In the Gospel reading at Mass this weekend, we have another example of God’s overwhelming love and forgiveness: the story of the woman caught in the act of adultery. Jesus’ opponents, the scribes and Pharisees, brought an adulterous woman before the Lord, and demanded, “In the law, Moses commanded us to stone such women. So, what do you say?”
It’s obvious the scribes and Pharisees were trying to trap Jesus. They didn’t particularly care about the woman, or the Law of Moses, or that justice was served. Their only motivation was to force Jesus into a no-win situation so that no matter what He said, they could use it against Him.
If Jesus replied that the woman should be set free, they could accuse Him of ignoring the Law of Moses. If Jesus replied that the woman should be put to death, they could accuse Him of being hypocritical about His message of forgiveness.
At first, Jesus said nothing. Instead, He bent down and started writing with His finger on the ground. This is the only place in the Bible that records Jesus writing—but we’re not told what He wrote. (Can you imagine if Jesus had a Twitter account? My goodness, things would be quite different.)
I’ve often speculated about what Jesus wrote. Maybe He wrote down the name of the man who committed adultery with the accused woman. And maybe this guy was standing right there in the crowd clutching a stone. Jesus finally looked up and offered the famous line, “Let the one among you who is without sin cast the first stone.”
Then, as the angry throng pondered those words, Jesus bent down and started writing again. Maybe at this point He wrote the names of the leading Pharisees’ mistresses. No one knows for sure. But we do know how the crowd finally responded: “They went away one by one, beginning with the elders.”
After everyone left, Jesus said to the woman, “Has no one condemned you?”
“No one, sir,” she answered.
Jesus then said, “Neither do I condemn you.”
At this point in the story, many people nowadays stop reading. It’s just so comforting to know that no matter how we behave, Jesus says to us, “Neither do I condemn you.”
But that’s not the end of this story. Jesus concluded by saying to the adulterous woman, “Go, and sin no more.”
This statement confirms that Jesus has not abandoned the concept of right and wrong. Certain things are right, and certain things are wrong. There is a HUGE difference between righteousness and sinfulness. Such a huge difference, in fact, that Jesus came to earth specifically to bridge the gulf between holy God and sinful mankind.
If you’re ever tempted to think Jesus does not take sin seriously, just remember why He died on the cross. Jesus offered up His sinless life as a ransom for our sinful lives. He died to pay the price for our sin. His Passion and death occurred for one simple reason: Jesus takes sin seriously—deadly seriously.
Jesus also takes love seriously. So much so that He offers forgiveness to people who don’t deserve it: the Prodigal Son, the adulterous woman, me, and you.

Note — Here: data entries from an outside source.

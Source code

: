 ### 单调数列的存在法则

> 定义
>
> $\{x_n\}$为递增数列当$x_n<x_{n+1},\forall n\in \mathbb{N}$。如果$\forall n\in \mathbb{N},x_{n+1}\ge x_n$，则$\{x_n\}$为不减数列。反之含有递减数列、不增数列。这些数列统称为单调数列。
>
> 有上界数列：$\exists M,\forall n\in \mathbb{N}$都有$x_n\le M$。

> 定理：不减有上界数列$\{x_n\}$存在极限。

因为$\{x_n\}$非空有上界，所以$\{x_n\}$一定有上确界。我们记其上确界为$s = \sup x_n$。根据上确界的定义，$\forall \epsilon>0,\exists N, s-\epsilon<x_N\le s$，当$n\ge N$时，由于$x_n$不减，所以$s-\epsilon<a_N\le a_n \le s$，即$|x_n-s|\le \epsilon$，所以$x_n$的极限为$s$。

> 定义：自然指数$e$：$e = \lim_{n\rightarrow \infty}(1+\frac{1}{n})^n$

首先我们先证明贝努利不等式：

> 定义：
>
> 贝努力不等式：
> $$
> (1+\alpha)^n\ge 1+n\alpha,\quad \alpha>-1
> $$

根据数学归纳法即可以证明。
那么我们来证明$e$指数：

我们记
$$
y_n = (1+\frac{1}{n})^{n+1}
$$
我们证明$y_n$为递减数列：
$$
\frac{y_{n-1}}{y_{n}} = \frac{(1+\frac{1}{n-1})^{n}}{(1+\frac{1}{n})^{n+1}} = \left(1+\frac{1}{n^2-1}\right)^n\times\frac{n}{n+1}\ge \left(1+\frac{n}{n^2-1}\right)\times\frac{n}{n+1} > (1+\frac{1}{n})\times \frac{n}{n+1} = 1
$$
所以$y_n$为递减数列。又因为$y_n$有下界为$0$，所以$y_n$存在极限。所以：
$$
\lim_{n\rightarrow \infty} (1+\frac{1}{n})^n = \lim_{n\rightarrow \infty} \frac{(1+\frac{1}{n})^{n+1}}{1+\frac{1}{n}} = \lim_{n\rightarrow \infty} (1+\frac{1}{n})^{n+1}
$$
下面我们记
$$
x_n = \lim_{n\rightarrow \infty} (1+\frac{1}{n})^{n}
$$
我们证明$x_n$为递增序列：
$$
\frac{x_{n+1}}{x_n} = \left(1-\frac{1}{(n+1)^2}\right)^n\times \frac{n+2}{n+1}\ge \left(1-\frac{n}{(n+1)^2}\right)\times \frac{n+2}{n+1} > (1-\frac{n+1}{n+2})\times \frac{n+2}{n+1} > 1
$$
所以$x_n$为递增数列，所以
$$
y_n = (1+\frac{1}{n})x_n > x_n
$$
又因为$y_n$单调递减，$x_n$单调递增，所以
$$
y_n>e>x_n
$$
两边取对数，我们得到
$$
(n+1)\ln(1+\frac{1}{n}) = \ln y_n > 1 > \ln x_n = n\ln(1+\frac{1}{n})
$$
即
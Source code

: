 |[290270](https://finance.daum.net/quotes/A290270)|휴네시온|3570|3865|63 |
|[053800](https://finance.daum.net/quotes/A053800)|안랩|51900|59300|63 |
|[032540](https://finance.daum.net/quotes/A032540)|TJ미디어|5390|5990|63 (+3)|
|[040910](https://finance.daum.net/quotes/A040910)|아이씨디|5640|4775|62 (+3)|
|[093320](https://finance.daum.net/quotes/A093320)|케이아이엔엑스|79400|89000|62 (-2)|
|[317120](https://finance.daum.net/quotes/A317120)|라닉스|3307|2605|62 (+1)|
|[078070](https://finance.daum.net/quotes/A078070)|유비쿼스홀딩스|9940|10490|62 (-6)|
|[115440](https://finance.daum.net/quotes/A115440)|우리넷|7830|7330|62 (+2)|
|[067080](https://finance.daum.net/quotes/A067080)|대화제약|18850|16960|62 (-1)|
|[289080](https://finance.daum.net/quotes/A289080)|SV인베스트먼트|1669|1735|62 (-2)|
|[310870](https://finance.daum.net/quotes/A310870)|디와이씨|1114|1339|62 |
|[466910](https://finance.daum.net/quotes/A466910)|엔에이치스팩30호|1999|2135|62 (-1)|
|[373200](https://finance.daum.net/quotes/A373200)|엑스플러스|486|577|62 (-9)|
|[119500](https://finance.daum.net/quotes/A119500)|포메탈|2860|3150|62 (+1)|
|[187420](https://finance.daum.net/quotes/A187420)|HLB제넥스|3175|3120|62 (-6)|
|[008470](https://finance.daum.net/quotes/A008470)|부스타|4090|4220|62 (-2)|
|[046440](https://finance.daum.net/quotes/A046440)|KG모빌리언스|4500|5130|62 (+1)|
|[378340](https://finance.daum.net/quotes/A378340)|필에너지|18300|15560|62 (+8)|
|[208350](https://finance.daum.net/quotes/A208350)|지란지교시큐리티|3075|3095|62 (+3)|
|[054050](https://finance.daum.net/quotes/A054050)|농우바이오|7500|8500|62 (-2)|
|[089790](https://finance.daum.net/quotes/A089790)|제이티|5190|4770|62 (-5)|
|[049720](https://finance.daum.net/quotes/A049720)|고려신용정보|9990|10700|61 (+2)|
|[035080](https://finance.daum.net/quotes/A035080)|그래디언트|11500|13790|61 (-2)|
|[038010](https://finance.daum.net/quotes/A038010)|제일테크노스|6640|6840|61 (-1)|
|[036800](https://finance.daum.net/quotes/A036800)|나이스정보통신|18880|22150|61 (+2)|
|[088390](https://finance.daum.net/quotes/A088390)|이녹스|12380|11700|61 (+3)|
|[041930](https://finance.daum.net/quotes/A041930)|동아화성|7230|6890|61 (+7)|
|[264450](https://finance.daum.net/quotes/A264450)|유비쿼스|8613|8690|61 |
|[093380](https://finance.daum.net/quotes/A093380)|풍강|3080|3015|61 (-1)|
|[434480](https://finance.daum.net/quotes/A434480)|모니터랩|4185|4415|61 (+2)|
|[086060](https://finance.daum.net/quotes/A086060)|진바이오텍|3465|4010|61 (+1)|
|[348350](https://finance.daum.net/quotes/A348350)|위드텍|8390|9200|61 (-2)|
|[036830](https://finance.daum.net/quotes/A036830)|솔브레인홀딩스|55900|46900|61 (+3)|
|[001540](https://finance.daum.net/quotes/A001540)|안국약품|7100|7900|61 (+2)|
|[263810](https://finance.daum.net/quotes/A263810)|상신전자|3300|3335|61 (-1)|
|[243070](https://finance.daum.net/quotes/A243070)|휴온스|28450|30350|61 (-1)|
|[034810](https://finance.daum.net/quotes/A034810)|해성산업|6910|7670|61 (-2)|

A person who can look up to Heaven while being tortured to death and say, “Father, forgive them, for they know not what they do,” is a person who takes love very, very seriously.
Next weekend is Palm Sunday. As Lent draws to a close, let us focus on Jesus and His overwhelming love for us, and the overwhelming forgiveness He offers to us. Let’s make this year’s Easter celebration the most holy and joyful ever.